And, because BC is nearer to the centre than FG, [Hypothesis.
EH is less than EK. [III.Def.5.
Now it may be shewn, as in the preceding proposition, that BC is double of BH, and FG double of FK, and that the squares on EH, HB are equal to the squares on EK',' KF.
But the square on EH is less than the square on EK, because EH is less than EK;
therefore the square on HB is greater than the square on KF;
and therefore the straight line BH is greater than the straight line FK;
and therefore BC is greater than FG.

Next, let BC be greater than FG: BC shall be nearer to the centre than FG, that is, the same construction being made, EH shall be less than EK.

For, because BC is greater than FG, BH is greater than FK.
But the squares on BH, HE are equal to the squares on FK,KE;
and the square on BH is greater than the square on FK;
because BH is greater than FK;
therefore the square on HE is less than the square on KE;
and therefore the straight line EH is less than the straight line EK.

Wherefore, the diameter &c. q.e.d.

PROPOSITION 16. THEOREM.

The straight line drawn at right angles to the diameter of a circle from the extremity of it, falls without the circle; and no straight line can be drawn from the extremity, between that straight line and the circumference, so as not to cut the circle. Let ABC be a circle, of which D is the centre and AB a diameter: the straight line drawn at right angles to AB, from its extremity A, shall fall without the circle.

For, if not, let it fall, if possible, within the circle, as AC, and draw DC to the point C, where it meets the circmference.

Then, because DA is equal to DC, [I. Definition 15.
the angle DAC is equal to the angle DCA. [I. 5.
But the angle DAC is a right angle; [Hypothesis.
therefore the angle DCA is a right angle;
and therefore the angles DAC, DCA are equal to two right angles; which is impossible. [I. 17.
Therefore the straight line drawn from A at right angles to AB does not fall within the circle.

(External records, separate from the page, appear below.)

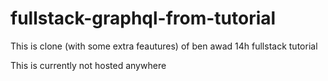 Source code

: # fullstack-graphql-from-tutorial

This is clone (with some extra feautures) of ben awad 14h fullstack tutorial

This is currently not hosted anywhere
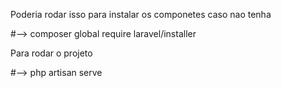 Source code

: Poderia rodar isso para instalar os componetes caso nao tenha

#--> composer global require laravel/installer 

Para rodar o projeto

#--> php artisan serve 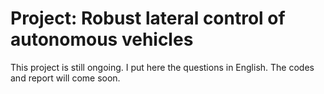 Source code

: # Project: Robust lateral control of autonomous vehicles
This project is still ongoing. I put here the questions in English. The codes and report will come soon.
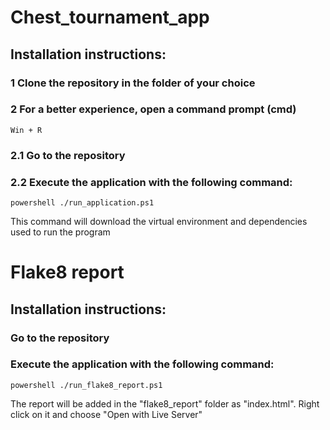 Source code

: # Chest_tournament_app

## Installation instructions:

### 1 Clone the repository in the folder of your choice

### 2 For a better experience, open a command prompt (cmd)
    Win + R

### 2.1 Go to the repository

### 2.2 Execute the application with the following command:
    powershell ./run_application.ps1

This command will download the virtual environment and dependencies used to run the program

# Flake8 report

## Installation instructions:
### Go to the repository
### Execute the application with the following command:
    powershell ./run_flake8_report.ps1

The report will be added in the "flake8_report" folder as "index.html". 
Right click on it and choose "Open with Live Server" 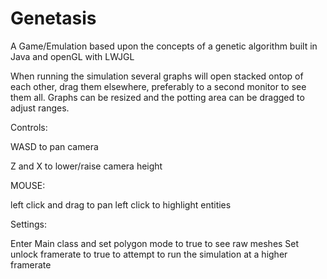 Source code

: # Genetasis
A Game/Emulation based upon the concepts of a genetic algorithm built in Java and openGL with LWJGL

When running the simulation several graphs will open stacked ontop of each other, drag them elsewhere, preferably to a second monitor to see them all.
Graphs can be resized and the potting area can be dragged to adjust ranges.


Controls:

WASD to pan camera

Z and X to lower/raise camera height

MOUSE:

left click and drag to pan
left click to highlight entities


Settings:

Enter Main class and set polygon mode to true to see raw meshes
Set unlock framerate to true to attempt to run the simulation at a higher framerate
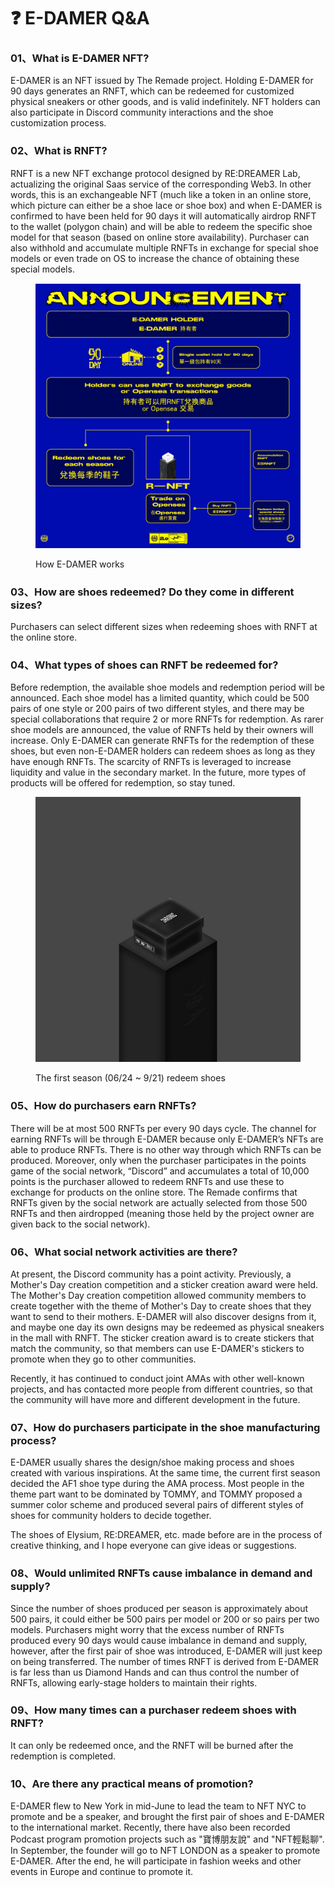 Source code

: # ❓ E-DAMER Q\&A

### 01、What is E-DAMER NFT?

E-DAMER is an NFT issued by The Remade project. Holding E-DAMER for 90 days generates an RNFT, which can be redeemed for customized physical sneakers or other goods, and is valid indefinitely. NFT holders can also participate in Discord community interactions and the shoe customization process.

### 02、What is RNFT?

RNFT is a new NFT exchange protocol designed by RE:DREAMER Lab, actualizing the original Saas service of the corresponding Web3. In other words, this is an exchangeable NFT (much like a token in an online store, which picture can either be a shoe lace or shoe box) and when E-DAMER is confirmed to have been held for 90 days it will automatically airdrop RNFT to the wallet (polygon chain) and will be able to redeem the specific shoe model for that season (based on online store availability). Purchaser can also withhold and accumulate multiple RNFTs in exchange for special shoe models or even trade on OS to increase the chance of obtaining these special models.

<figure><img src=".gitbook/assets/FRqVROSakAAeywe.jpg" alt=""><figcaption><p>How E-DAMER works</p></figcaption></figure>

### 03、How are shoes redeemed? Do they come in different sizes?

Purchasers can select different sizes when redeeming shoes with RNFT at the online store.

### 04、What types of shoes can RNFT be redeemed for?

Before redemption, the available shoe models and redemption period will be announced. Each shoe model has a limited quantity, which could be 500 pairs of one style or 200 pairs of two different styles, and there may be special collaborations that require 2 or more RNFTs for redemption. As rarer shoe models are announced, the value of RNFTs held by their owners will increase. Only E-DAMER can generate RNFTs for the redemption of these shoes, but even non-E-DAMER holders can redeem shoes as long as they have enough RNFTs. The scarcity of RNFTs is leveraged to increase liquidity and value in the secondary market. In the future, more types of products will be offered for redemption, so stay tuned.

<figure><img src=".gitbook/assets/03.jpg" alt=""><figcaption><p>The first season (06/24 ~ 9/21) redeem shoes</p></figcaption></figure>

### 05、How do purchasers earn RNFTs?

There will be at most 500 RNFTs per every 90 days cycle. The channel for earning RNFTs will be through E-DAMER because only E-DAMER’s NFTs are able to produce RNFTs. There is no other way through which RNFTs can be produced. Moreover, only when the purchaser participates in the points game of the social network, “Discord” and accumulates a total of 10,000 points is the purchaser allowed to redeem RNFTs and use these to exchange for products on the online store. The Remade confirms that RNFTs given by the social network are actually selected from those 500 RNFTs and then airdropped (meaning those held by the project owner are given back to the social network).

### 06、What social network activities are there?

At present, the Discord community has a point activity. Previously, a Mother's Day creation competition and a sticker creation award were held. The Mother's Day creation competition allowed community members to create together with the theme of Mother's Day to create shoes that they want to send to their mothers. E-DAMER will also discover designs from it, and maybe one day its own designs may be redeemed as physical sneakers in the mall with RNFT. The sticker creation award is to create stickers that match the community, so that members can use E-DAMER's stickers to promote when they go to other communities.&#x20;

Recently, it has continued to conduct joint AMAs with other well-known projects, and has contacted more people from different countries, so that the community will have more and different development in the future.

### 07、How do purchasers participate in the shoe manufacturing process?

E-DAMER usually shares the design/shoe making process and shoes created with various inspirations. At the same time, the current first season decided the AF1 shoe type during the AMA process. Most people in the theme part want to be dominated by TOMMY, and TOMMY proposed a summer color scheme and produced several pairs of different styles of shoes for community holders to decide together.&#x20;

The shoes of Elysium, RE:DREAMER, etc. made before are in the process of creative thinking, and I hope everyone can give ideas or suggestions.

### 08、Would unlimited RNFTs cause imbalance in demand and supply?

Since the number of shoes produced per season is approximately about 500 pairs, it could either be 500 pairs per model or 200 or so pairs per two models. Purchasers might worry that the excess number of RNFTs produced every 90 days would cause imbalance in demand and supply, however, after the first pair of shoe was introduced, E-DAMER will just keep on being transferred. The number of times RNFT is derived from E-DAMER is far less than us Diamond Hands and can thus control the number of RNFTs, allowing early-stage holders to maintain their rights.

### 09、How many times can a purchaser redeem shoes with RNFT?

It can only be redeemed once, and the RNFT will be burned after the redemption is completed.

### 10、Are there any practical means of promotion?

E-DAMER flew to New York in mid-June to lead the team to NFT NYC to promote and be a speaker, and brought the first pair of shoes and E-DAMER to the international market. Recently, there have also been recorded Podcast program promotion projects such as "寶博朋友說" and "NFT輕鬆聊". In September, the founder will go to NFT LONDON as a speaker to promote E-DAMER. After the end, he will participate in fashion weeks and other events in Europe and continue to promote it.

And in the same manner it may be shewn that it does not fall on the circumference.
Therefore it must fall without the circle, as AE.

Also between the straight line AE and the circumference, no straight line can be drawn from the point A, which does not cut the circle.

For, if possible, let AF be between them; and from the centre D draw DG perpendicular to AF; [I. 12.
let DG meet the circumference at H.

Then, because the angle DGA is a right angle, [Construction.
the angle DAG is less than a right angle; [I. 17.
therefore DA is greater than DG. [1.19.
But DA is equal to DH; [I. Definition 15.
therefore DH is greater than DG, the less than the greater;
which is impossible.
Therefore no straight line can be drawn from the point A between AE and the circumference, so as not to cut the circle. Wherefore, the straight line &c. q.e.d.

Corollary. From this it is manifest, that the straight line which is drawn at right angles to the diameter of a circle from the extremity of it, touches the circle; [III. Def. 2. and that it touches the circle at one point only,
because if it did meet the circle at two points it would fall within it. [III. 2.
Also it is evident, that there can be but one straight line which touches the circle at the same point.

PROPOSITION 17. PROBLEM.

To draw a straight line from a given point, either without or in the circumference, which shall touch a given circle.

First, let the given point A be without the given circle BCD: it is required to draw from A a straight line, which shall touch the given circle.

Take E, the centre of the circle, [III. 1.
and join AE cutting the circumference of the given circle at D;
and from the centre E, at the distance EA, describe the circle AFG; from the point D draw DF at right angles to EA,[I.11.
and join EF cutting the circumference of the given circle at B;
join AB. AB shall touch the circle BCD.

For, because E is the centre of the circle AFG, EA is equal to EF. [I. Definition 15. And because E is the centre of the circle BCD, EB is equal to ED. [I. Definition 15.
Therefore the two sides AE, EB are equal to the two sides FE, ED, each to each;
and the angle at E is common to the two triangles AEB, FED;
therefore the triangle AEB is equal to the triangle FED, and the other angles to the other angles, each to each, to which the equal sides are opposite; [I. 4.
therefore the angle ABE is equal to the angle FDE.
But the angle FDE is a right angle; [Construction.
therefore the angle ABE is a right angle. [Axiom 1.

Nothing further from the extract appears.